Zeroth Order Optimization: Theory and Applications to Deep Learning

Conference: CVPR 2020

Date and Time: June 15th, 2020 1-4 pm (PST)

Tutorial Video Link: To be announced. Stay tuned!


Pin-Yu Chen

(IBM Research)

Sijia Liu

(IBM Research)

Description of the Tutorial

Zeroth-order (ZO) optimization is increasingly embraced for solving big data and machine learning (ML) problems when explicit expressions of the gradients are difficult to compute or infeasible to obtain. It achieves gradient-free optimization by approximating the full gradient via efficient gradient estimators. Some recent important applications include: (1) generation of prediction-evasive, black-box adversarial attacks on deep neural networks, (2) generation of model-agnostic explanation from machine learning systems, (3) design of gradient or curvature regularized robust ML systems in a computationally-efficient manner, (4) automated ML and meta learning, (5) online network management with limited computation capacity, (6) parameter inference of black-box/complex systems, and (7) bandit optimization in which a player receives partial feedback in terms of loss function values revealed by her adversary.

This tutorial aims to provide a comprehensive introduction to recent advances in ZO optimization methods in both theory and applications. On the theory side, we will cover convergence rate and iteration complexity analysis of ZO algorithms and make comparisons to their first-order counterparts. On the application side, we will highlight one appealing application of ZO optimization to study the robustness of deep neural networks and computer vision tasks (e.g. image classification, object detection, and image captioning) -- practical and efficient adversarial attacks that generate adversarial examples from a black-box ML model, and design of robust ML systems by leveraging ZO optimization.

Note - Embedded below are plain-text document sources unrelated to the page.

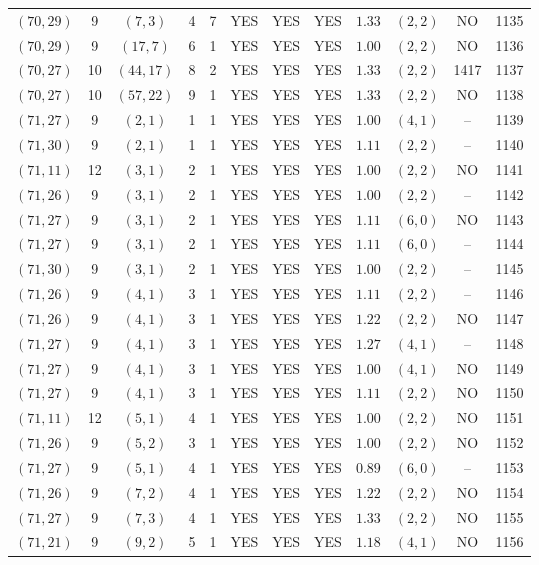 \begin{longtable}{|c|c|c|c|c|c|c|c|c|c|c|c|}
$(70,29)$ & 9 & $(7,3)$ & 4 & 7 & YES & YES & YES & $1.33$ & $(2,2)$ & NO & 1135\\
$(70,29)$ & 9 & $(17,7)$ & 6 & 1 & YES & YES & YES & $1.00$ & $(2,2)$ & NO & 1136\\
$(70,27)$ & 10 & $(44,17)$ & 8 & 2 & YES & YES & YES & $1.33$ & $(2,2)$ & 1417 & 1137\\
$(70,27)$ & 10 & $(57,22)$ & 9 & 1 & YES & YES & YES & $1.33$ & $(2,2)$ & NO & 1138\\
$(71,27)$ & 9 & $(2,1)$ & 1 & 1 & YES & YES & YES & $1.00$ & $(4,1)$ & -- & 1139\\
$(71,30)$ & 9 & $(2,1)$ & 1 & 1 & YES & YES & YES & $1.11$ & $(2,2)$ & -- & 1140\\
$(71,11)$ & 12 & $(3,1)$ & 2 & 1 & YES & YES & YES & $1.00$ & $(2,2)$ & NO & 1141\\
$(71,26)$ & 9 & $(3,1)$ & 2 & 1 & YES & YES & YES & $1.00$ & $(2,2)$ & -- & 1142\\
$(71,27)$ & 9 & $(3,1)$ & 2 & 1 & YES & YES & YES & $1.11$ & $(6,0)$ & NO & 1143\\
$(71,27)$ & 9 & $(3,1)$ & 2 & 1 & YES & YES & YES & $1.11$ & $(6,0)$ & -- & 1144\\
$(71,30)$ & 9 & $(3,1)$ & 2 & 1 & YES & YES & YES & $1.00$ & $(2,2)$ & -- & 1145\\
$(71,26)$ & 9 & $(4,1)$ & 3 & 1 & YES & YES & YES & $1.11$ & $(2,2)$ & -- & 1146\\
$(71,26)$ & 9 & $(4,1)$ & 3 & 1 & YES & YES & YES & $1.22$ & $(2,2)$ & NO & 1147\\
$(71,27)$ & 9 & $(4,1)$ & 3 & 1 & YES & YES & YES & $1.27$ & $(4,1)$ & -- & 1148\\
$(71,27)$ & 9 & $(4,1)$ & 3 & 1 & YES & YES & YES & $1.00$ & $(4,1)$ & NO & 1149\\
$(71,27)$ & 9 & $(4,1)$ & 3 & 1 & YES & YES & YES & $1.11$ & $(2,2)$ & NO & 1150\\
$(71,11)$ & 12 & $(5,1)$ & 4 & 1 & YES & YES & YES & $1.00$ & $(2,2)$ & NO & 1151\\
$(71,26)$ & 9 & $(5,2)$ & 3 & 1 & YES & YES & YES & $1.00$ & $(2,2)$ & NO & 1152\\
$(71,27)$ & 9 & $(5,1)$ & 4 & 1 & YES & YES & YES & $0.89$ & $(6,0)$ & -- & 1153\\
$(71,26)$ & 9 & $(7,2)$ & 4 & 1 & YES & YES & YES & $1.22$ & $(2,2)$ & NO & 1154\\
$(71,27)$ & 9 & $(7,3)$ & 4 & 1 & YES & YES & YES & $1.33$ & $(2,2)$ & NO & 1155\\
$(71,21)$ & 9 & $(9,2)$ & 5 & 1 & YES & YES & YES & $1.18$ & $(4,1)$ & NO & 1156\\

\end{longtable}
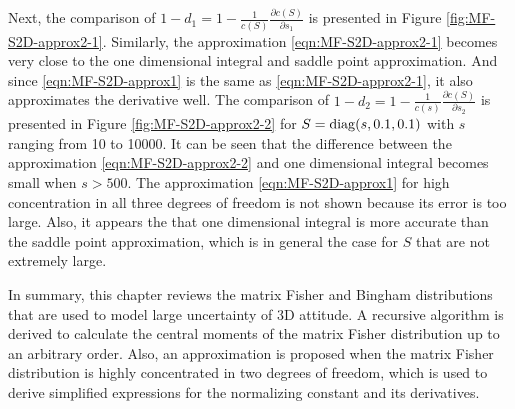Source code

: Next, the comparison of $1-d_1 = 1-\tfrac{1}{c(S)} \tfrac{\partial c(S)}{\partial s_1}$ is presented in Figure \ref{fig:MF-S2D-approx2-1}.
Similarly, the approximation \eqref{eqn:MF-S2D-approx2-1} becomes very close to the one dimensional integral and saddle point approximation.
And since \eqref{eqn:MF-S2D-approx1} is the same as \eqref{eqn:MF-S2D-approx2-1}, it also approximates the derivative well.
The comparison of $1-d_2 = 1-\tfrac{1}{c(s)}\tfrac{\partial c(S)}{\partial s_2}$ is presented in Figure \ref{fig:MF-S2D-approx2-2} for $S = \mathrm{diag}(s,0.1,0.1)$ with $s$ ranging from 10 to 10000.
It can be seen that the difference between the approximation \eqref{eqn:MF-S2D-approx2-2} and one dimensional integral becomes small when $s>500$.
The approximation \eqref{eqn:MF-S2D-approx1} for high concentration in all three degrees of freedom is not shown because its error is too large.
Also, it appears the that one dimensional integral is more accurate than the saddle point approximation, which is in general the case for $S$ that are not extremely large.

In summary, this chapter reviews the matrix Fisher and Bingham distributions that are used to model large uncertainty of 3D attitude.
A recursive algorithm is derived to calculate the central moments of the matrix Fisher distribution up to an arbitrary order.
Also, an approximation is proposed when the matrix Fisher distribution is highly concentrated in two degrees of freedom, which is used to derive simplified expressions for the normalizing constant and its derivatives.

We will also summarize potential research directions intersecting ZO optimization and AI research, big data challenges, and some open-ended data mining and ML problems.

Our tutorial aims to cover both theoretical aspects as well as practical applications, which are of interest to researchers, students, developers, and practitioners.

Tutorial Outline

This tutorial will be divided into two parts, each part takes 90 - 120 minutes.

I. First part: an introduction to zeroth order (gradient-free optimization): overview of recent advances in zeroth order optimization.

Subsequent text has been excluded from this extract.